Required work — While you copy the lines below, skip the pictures and keep the rest exact.

Data for the task —
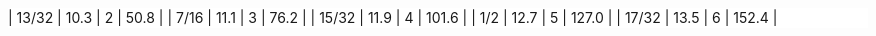 | 
 13/32
  | 
 10.3
  | 
 2
  | 
 50.8
  |
| 
 7/16
  | 
 11.1
  | 
 3
  | 
 76.2
  |
| 
 15/32
  | 
 11.9
  | 
 4
  | 
 101.6
  |
| 
 1/2
  | 
 12.7
  | 
 5
  | 
 127.0
  |
| 
 17/32
  | 
 13.5
  | 
 6
  | 
 152.4
  |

Solution to the problem —
 | 
 13/32
  | 
 10.3
  | 
 2
  | 
 50.8
  |
| 
 7/16
  | 
 11.1
  | 
 3
  | 
 76.2
  |
| 
 15/32
  | 
 11.9
  | 
 4
  | 
 101.6
  |
| 
 1/2
  | 
 12.7
  | 
 5
  | 
 127.0
  |
| 
 17/32
  | 
 13.5
  | 
 6
  | 
 152.4
  |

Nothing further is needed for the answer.